Como una cuadriga por la calle Trajano
calle rioja
Aniversario. Pasan cada 25 minutos y han cumplido 25 años desde que empezaron en plena Expo 92. Un recorrido temático con información para el visitante en 16 idiomas
La cigarrera le ganó al barbero. Carmen y El Barbero de Sevilla fueron los nombres con los que Enrique Ybarra bautizó los dos primeros autobuses turísticos cuando el 23 de julio de 1992 puso en marcha la compañía Hispalense de Tranvías. La crisis posterior le obligó a vender el segundo, que acabó en Benidorm.
Esta aventura nace el mismo año que la Exposición Universal de Sevilla y los Juegos Olímpicos de Barcelona. Después de los atentados del 17 de agosto en Las Ramblas, la compañía City Sightseeing, hermana pequeña y secuela de la empresa inicial, ofreció sus servicios de forma gratuita en la ciudad sacudida por el terror. En la conexiones televisivas, era permanente la presencia de estos autobuses que llevan en su heráldica el rojo de Londres -empezaron a nutrirse con los autobuses urbanos de las películas de Hitchcock-, una franja amarilla de España y el sol de Andalucía, que ilumina los días de lluvia de Oslo y Estocolmo.
Seis generaciones separan a Enrique Ybarra de José María Ybarra, tatarabuelo de su padre, aquel naviero que fue alcalde de Sevilla y creó con el catalán Narciso Bonaplata la Feria de Abril. Aunque la mayoría de los usuarios de este bus turístico son extranjeros o visitantes nacionales, es muy recomendable para el ciudadano autóctono. Tendrá una perspectiva única, insólita de su ciudad. Cada 25 minutos pasa el servicio con explicaciones certeras y precisas -que informan sin abrumar, que orientan sin destripar el misterio- en dieciséis idiomas. Torres de Babel de una empresa sevillana presente en más de un centenar de ciudades de los cinco continentes. Coetáneos de los Juegos Olímpicos de Barcelona, Sidney, que organizó los del año 2000, los últimos o primeros del milenio según Dionisio el Exiguo, fue la tercera ciudad a la que llevaron esta oferta. Antes que ella, la universitaria Oxford, epicentro del microcosmos literario de las novelas de Javier Marías.

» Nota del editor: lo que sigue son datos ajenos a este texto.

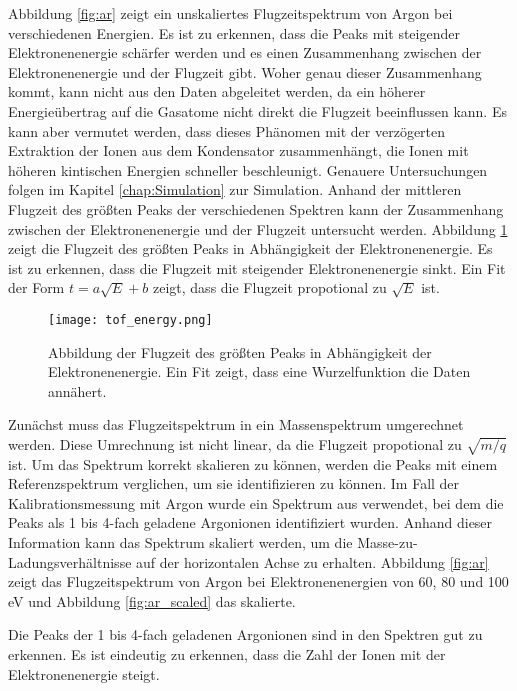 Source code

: Abbildung \ref{fig:ar} zeigt ein unskaliertes Flugzeitspektrum von Argon bei verschiedenen Energien. Es ist zu erkennen, dass die Peaks mit steigender Elektronenenergie schärfer werden und es einen Zusammenhang zwischen der Elektronenenergie und der Flugzeit gibt. Woher genau dieser Zusammenhang kommt, kann nicht aus den Daten abgeleitet werden, da ein höherer Energieübertrag auf die Gasatome nicht direkt die Flugzeit beeinflussen kann. Es kann aber vermutet werden, dass dieses Phänomen mit der verzögerten Extraktion der Ionen aus dem Kondensator zusammenhängt, die Ionen mit höheren kintischen Energien schneller beschleunigt. Genauere Untersuchungen folgen im Kapitel \ref{chap:Simulation} zur Simulation. Anhand der mittleren Flugzeit des größten Peaks der verschiedenen Spektren kann der Zusammenhang zwischen der Elektronenenergie und der Flugzeit untersucht werden.
Abbildung \ref{fig:tof_energy} zeigt die Flugzeit des größten Peaks in Abhängigkeit der Elektronenenergie. Es ist zu erkennen, dass die Flugzeit mit steigender Elektronenenergie sinkt. Ein Fit der Form $t = a\sqrt{E} + b$ zeigt, dass die Flugzeit propotional zu $\sqrt{E}$ ist.

\begin{figure}
    \centering
    \texttt{[image: tof\_energy.png]}
    \caption[Abbildung TOF über Elektronenenergie]{Abbildung der Flugzeit des größten Peaks in Abhängigkeit der Elektronenenergie. Ein Fit zeigt, dass eine Wurzelfunktion die Daten annähert.}
    \label{fig:tof_energy}
\end{figure}

Zunächst muss das Flugzeitspektrum in ein Massenspektrum umgerechnet werden. Diese Umrechnung ist nicht linear, da die Flugzeit propotional zu $\sqrt{m/q}$ ist. Um das Spektrum korrekt skalieren zu können, werden die Peaks mit einem Referenzspektrum verglichen, um sie identifizieren zu können. Im Fall der Kalibrationsmessung mit Argon wurde ein Spektrum aus \cite{Straub} verwendet, bei dem die Peaks als 1 bis 4-fach geladene Argonionen identifiziert wurden. Anhand dieser Information kann das Spektrum skaliert werden, um die Masse-zu-Ladungsverhältnisse auf der horizontalen Achse zu erhalten. Abbildung \ref{fig:ar} zeigt das Flugzeitspektrum von Argon bei Elektronenenergien von 60, 80 und 100 eV und Abbildung \ref{fig:ar_scaled} das skalierte. 

Die Peaks der 1 bis 4-fach geladenen Argonionen sind in den Spektren gut zu erkennen. Es ist eindeutig zu erkennen, dass die Zahl der Ionen mit der Elektronenenergie steigt.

Cualquier recorrido ilustra al viajero sobre la historia de la ciudad, sus nomumentos y sus personajes. En estos años en los que se cruzan los centenarios de Trajano, Murillo y la gesta de Elcano y Magallanes, el bus turístico se adentra en los alicientes de la Sevilla romana, la barroca y la que protagonizó la primera circunnavegación. Una proeza de la que el viajero encuentra jugosos detalles si aprovecha las paradas del Acuario o del pabellón de la Navegación, con una exposición permanente e interactiva en el barco invertido que diseñó Guillermo Vázquez Consuegra.
Las Sevillas del 29 y del 92 se funden en el recorrido capicúa. Una ciudad que fue universal y regionalista y que muestra sus recovecos a vista de diablo cojuelo. "Las ciudades, como las empresas, las hacen las personas". Es la lección que ha aprendido Enrique Ybarra, este trotamundos que ha viajado treinta veces a China y cumple años el mismo día que los cumplía Fidel Castro, a quien conoció por un hijo suyo y le regaló una lata de espárragos y un libro de Pablo Neruda.
Ybarra fue americano antes de la Expo. Se fue a Estados Unidos en 1986 con una beca de fútbol, deporte que practica cuando puede con sus amigos, entre los que se cuenta el torero Morante de la Puebla, que en esos dominios no se ha cortado la coleta. Hay una Sevilla desde las alturas: la Giralda, la torre oscura de los Perdigones, que no de Stephen King, las Setas de la Encarnación, y también este viaje en un autobús descapotable, con toldo cuando la calor aprieta, que permite conocer la ciudad como en un thriller, como si uno llevara la cámara de Alberto Rodríguez.
El cofundador de la compañía empezó vendiendo tiques en el paseo Colón y hacía de guía. Ahora tiene una oficina permanente en la Avenida de la Constitución, frente al Archivo de Indias. Una vecindad que es una hermosa metáfora, porque estos autobúses turísticos viajan como galeones por todo el mundo. Uno de sus objetivos era llegar a San Juan de Puerto Rico, Cádiz la chica en el siglo XIX por el parecido con la Tacita de Plata, que también es La Habana con más salero en el tanguillo de Carlos Cano y Antonio Burgos. El bus pasaba de la Alameda a Trajano y uno se sentía Miles Gloriosus.